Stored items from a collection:
-----

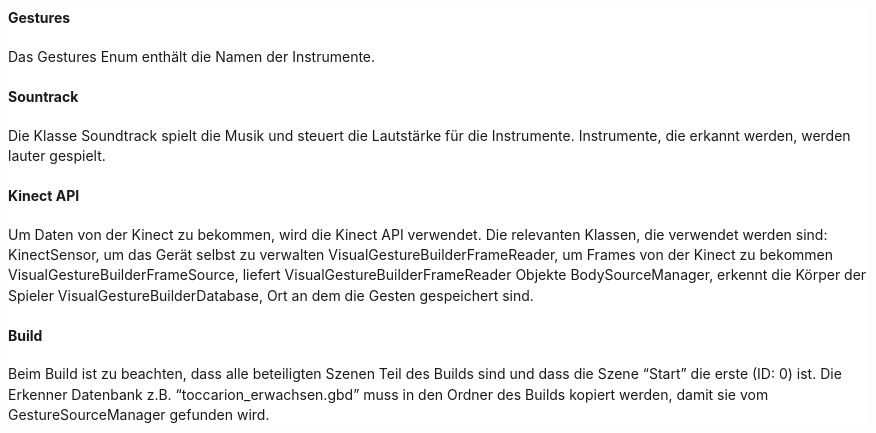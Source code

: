 #### Gestures
Das Gestures Enum enthält die Namen der Instrumente.

#### Sountrack
Die Klasse Soundtrack spielt die Musik und steuert die Lautstärke für die Instrumente. Instrumente, die erkannt werden, werden lauter gespielt.

#### Kinect API
Um Daten von der Kinect zu bekommen, wird die Kinect API verwendet. Die relevanten Klassen, die verwendet werden sind: 
KinectSensor, um das Gerät selbst zu verwalten
VisualGestureBuilderFrameReader, um Frames von der Kinect zu bekommen
VisualGestureBuilderFrameSource, liefert VisualGestureBuilderFrameReader Objekte
BodySourceManager, erkennt die Körper der Spieler
VisualGestureBuilderDatabase, Ort an dem die Gesten gespeichert sind.

#### Build
Beim Build ist zu beachten, dass alle beteiligten Szenen Teil des Builds sind und dass die Szene “Start” die erste (ID: 0) ist.
Die Erkenner Datenbank z.B. “toccarion_erwachsen.gbd” muss in den Ordner des Builds kopiert werden, damit sie vom GestureSourceManager gefunden wird.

-----

About this exercise:
Provide an exact transcript of the lines from the one that holds "VisualGestureBuilderDatabase, Ort an" through the final line of the data above.

Exercise result:
VisualGestureBuilderDatabase, Ort an dem die Gesten gespeichert sind.

#### Build
Beim Build ist zu beachten, dass alle beteiligten Szenen Teil des Builds sind und dass die Szene “Start” die erste (ID: 0) ist.
Die Erkenner Datenbank z.B. “toccarion_erwachsen.gbd” muss in den Ordner des Builds kopiert werden, damit sie vom GestureSourceManager gefunden wird.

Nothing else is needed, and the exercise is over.